The Futures of Teaching in the Arab States and beyond: The International Task Force on Teachers, UNESCO, and Hamdan Foundation reflect on the changing nature of the teaching profession

Dubai: The COVID-19 pandemic has profoundly affected teachers’ role by transforming the nature of the teaching profession. With the closure of schools and the sudden switch to distance learning, teachers have found themselves in unconventional settings that require adaptive teaching methods and novel pedagogical tools. In the Arab region, where teachers face unprecedented challenges as they strive to provide education to millions of children affected by conflict, displacement, and poverty, it is critical to draw on the lessons learnt during the pandemic to build more resilient education systems that place teachers at the centre.

Against this backdrop, the International Task Force on Teachers for Education 2030 (Teacher Task Force – TTF), in partnership with the Hamdan Bin Rashid Al Maktoum Foundation and UNESCO, held on 20 April 2021 an online dialogue on “The Futures of Teaching” with a focus on the Arab States to examine the futures of the teaching profession. The event contributes to UNESCO’s Futures of Education initiative which aims to develop a forward-looking vision of what education and learning might yet become and offer a policy agenda based on a broad-based consultative process that involves youth, educators, civil society, governments, business and other stakeholders.

In particular, the event aimed to put teachers at the centre of discussions and debates about what tomorrow’s education systems should look like. This is based on the notion that teachers are the key to education quality and innovation, a notion that is embedded in the Education 2030 Agenda under Sustainable Development Goal 4 and that is at the heart of the Hamdan Foundation’s work since its inception.

The panel discussion, moderated by Middle East Institute of Higher Education Director and American University of Cairo Professor, Ms Malak Zaalouk, featured six high-level speakers: Ambassador of Portugal to UNESCO, Mr Antonia Novoa; Head of the Secretariat for the TTF and Teacher Development section at UNESCO, Mr Carlos Vargas Tamez; Executive Director of Educate Me Foundation (Egypt), Ms Christine Safwat; Founder of Colegio Valle de Filadelfia (Mexico) and member of the International Commission on the Futures of Education initiative, Ms Elisa Guerra; Educational trainer and supervisor at the National Institute for Educational Training (Palestine), Mr Hilmi Hamdan; and College of Education Acting-Dean at UAE University, Ms Najwa Al Hosani.

In his opening statement, Director of UNESCO’s Futures of Education initiative, Dr Sobhi Tawil, spoke of the future of education from a global perspective, highlighting the efforts UNESCO has initiated to launch a global reflection on the matter. Dr Tawil highlighted that the COVID-19 crisis offers us the opportunity to reimagine the purpose of education and the organization of learning, and to reflect on the role of teachers and the evolving nature of the profession.

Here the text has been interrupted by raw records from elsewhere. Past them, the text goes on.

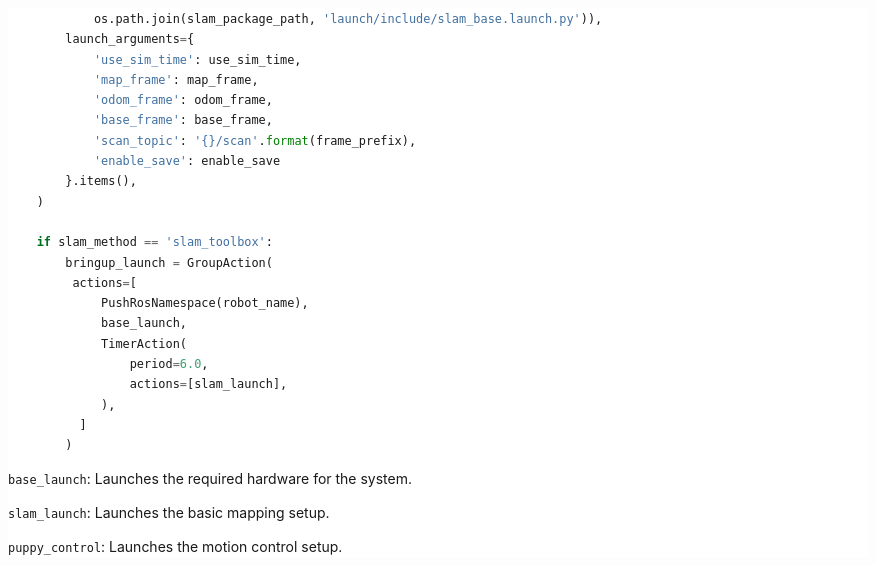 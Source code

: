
 ```py
            os.path.join(slam_package_path, 'launch/include/slam_base.launch.py')),
        launch_arguments={
            'use_sim_time': use_sim_time,
            'map_frame': map_frame,
            'odom_frame': odom_frame,
            'base_frame': base_frame,
            'scan_topic': '{}/scan'.format(frame_prefix),
            'enable_save': enable_save
        }.items(),
    )

    if slam_method == 'slam_toolbox':
        bringup_launch = GroupAction(
         actions=[
             PushRosNamespace(robot_name),
             base_launch,
             TimerAction(
                 period=6.0, 
                 actions=[slam_launch],
             ),
          ]
        )
```

`base_launch`: Launches the required hardware for the system.

`slam_launch`: Launches the basic mapping setup.

`puppy_control`: Launches the motion control setup.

For their part, the speakers shed light on the set of challenges faced by teachers in light of and beyond the global pandemic. In particular, the discussion focused on new pedagogical challenges arising from the switch to distance learning, teachers’ support and well-being, training and education programs, and the future of the profession.

Nearly 200 participants from diverse backgrounds (teachers, teacher organizations, policymakers, teacher training institutions, national education actors, representatives of regional and international organizations, Teacher Task Force members, representatives from the private sector and civil society organizations) attended the event. The discussion touched upon a wide range of issues, including the use of technologies in teacher training and qualifications, the social status of the profession, and teachers’ working conditions, especially in the Arab states. A live poll undertaken on participants showed that the majority considered the involvement of teachers in education policy-making and the transformation of teacher education as key to enable teachers to lead educational change in the future. A majority also believed that the main challenge teachers face today is how to manage distance learning.

In his closing remarks, Mr Carlos Vargas Tamez, stressed on the role of teachers in leading educational change and driving the future of education. He highlighted the need to empower and enable teachers through professional development to ensure education quality and innovation.

The event provided a platform for the sharing of perspectives, ideas, and reflections on the changing nature of the teaching profession, in the Arab States and beyond, and for generating debate on emerging trends, challenges, and opportunities for teachers to lead educational change. The discussion will be included in a report on the Futures of Teaching, which will constitute a part of the Futures of Education final report. This will ensure that the voices of teachers and experts on teaching, from all regions, are heard and included in global discussions on education.